··· Given information ···

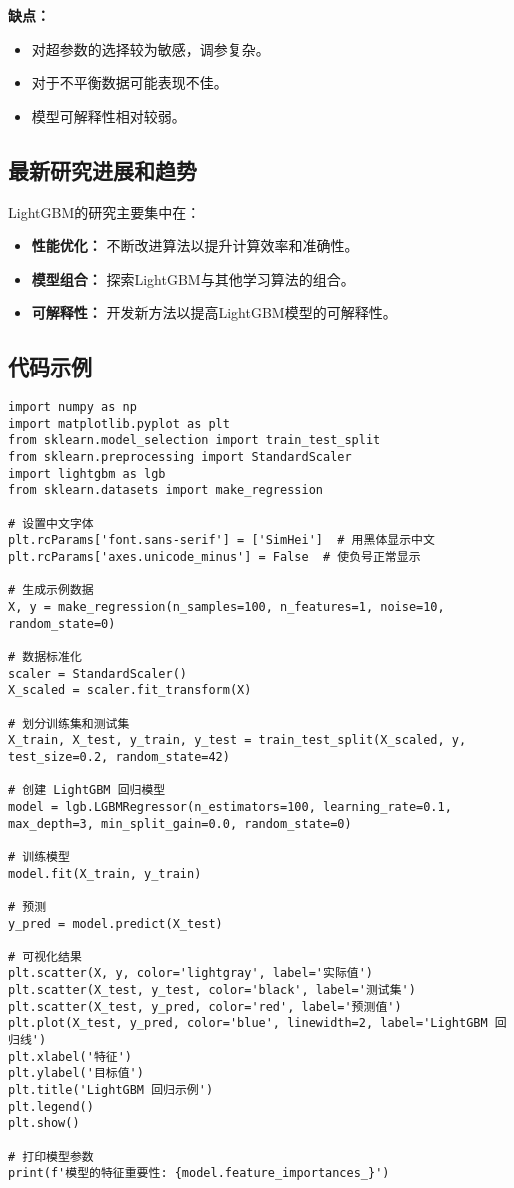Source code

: \textbf{缺点：}
\begin{itemize}
    \item 对超参数的选择较为敏感，调参复杂。
    \item 对于不平衡数据可能表现不佳。
    \item 模型可解释性相对较弱。
\end{itemize}

\subsection*{最新研究进展和趋势}
LightGBM的研究主要集中在：
\begin{itemize}
    \item \textbf{性能优化：} 不断改进算法以提升计算效率和准确性。
    \item \textbf{模型组合：} 探索LightGBM与其他学习算法的组合。
    \item \textbf{可解释性：} 开发新方法以提高LightGBM模型的可解释性。
\end{itemize}
\subsection*{代码示例}
\begin{lstlisting}
import numpy as np
import matplotlib.pyplot as plt
from sklearn.model_selection import train_test_split
from sklearn.preprocessing import StandardScaler
import lightgbm as lgb
from sklearn.datasets import make_regression

# 设置中文字体
plt.rcParams['font.sans-serif'] = ['SimHei']  # 用黑体显示中文
plt.rcParams['axes.unicode_minus'] = False  # 使负号正常显示

# 生成示例数据
X, y = make_regression(n_samples=100, n_features=1, noise=10, random_state=0)

# 数据标准化
scaler = StandardScaler()
X_scaled = scaler.fit_transform(X)

# 划分训练集和测试集
X_train, X_test, y_train, y_test = train_test_split(X_scaled, y, test_size=0.2, random_state=42)

# 创建 LightGBM 回归模型
model = lgb.LGBMRegressor(n_estimators=100, learning_rate=0.1, max_depth=3, min_split_gain=0.0, random_state=0)

# 训练模型
model.fit(X_train, y_train)

# 预测
y_pred = model.predict(X_test)

# 可视化结果
plt.scatter(X, y, color='lightgray', label='实际值')
plt.scatter(X_test, y_test, color='black', label='测试集')
plt.scatter(X_test, y_pred, color='red', label='预测值')
plt.plot(X_test, y_pred, color='blue', linewidth=2, label='LightGBM 回归线')
plt.xlabel('特征')
plt.ylabel('目标值')
plt.title('LightGBM 回归示例')
plt.legend()
plt.show()

# 打印模型参数
print(f'模型的特征重要性: {model.feature_importances_}')

\end{lstlisting}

···

Write out each line exactly, beginning at the one with "model.fit(X_train, y_train)" and ending at the final line of the records above, with nothing added.

* [Exercise solution]:
model.fit(X_train, y_train)

# 预测
y_pred = model.predict(X_test)

# 可视化结果
plt.scatter(X, y, color='lightgray', label='实际值')
plt.scatter(X_test, y_test, color='black', label='测试集')
plt.scatter(X_test, y_pred, color='red', label='预测值')
plt.plot(X_test, y_pred, color='blue', linewidth=2, label='LightGBM 回归线')
plt.xlabel('特征')
plt.ylabel('目标值')
plt.title('LightGBM 回归示例')
plt.legend()
plt.show()

# 打印模型参数
print(f'模型的特征重要性: {model.feature_importances_}')

\end{lstlisting}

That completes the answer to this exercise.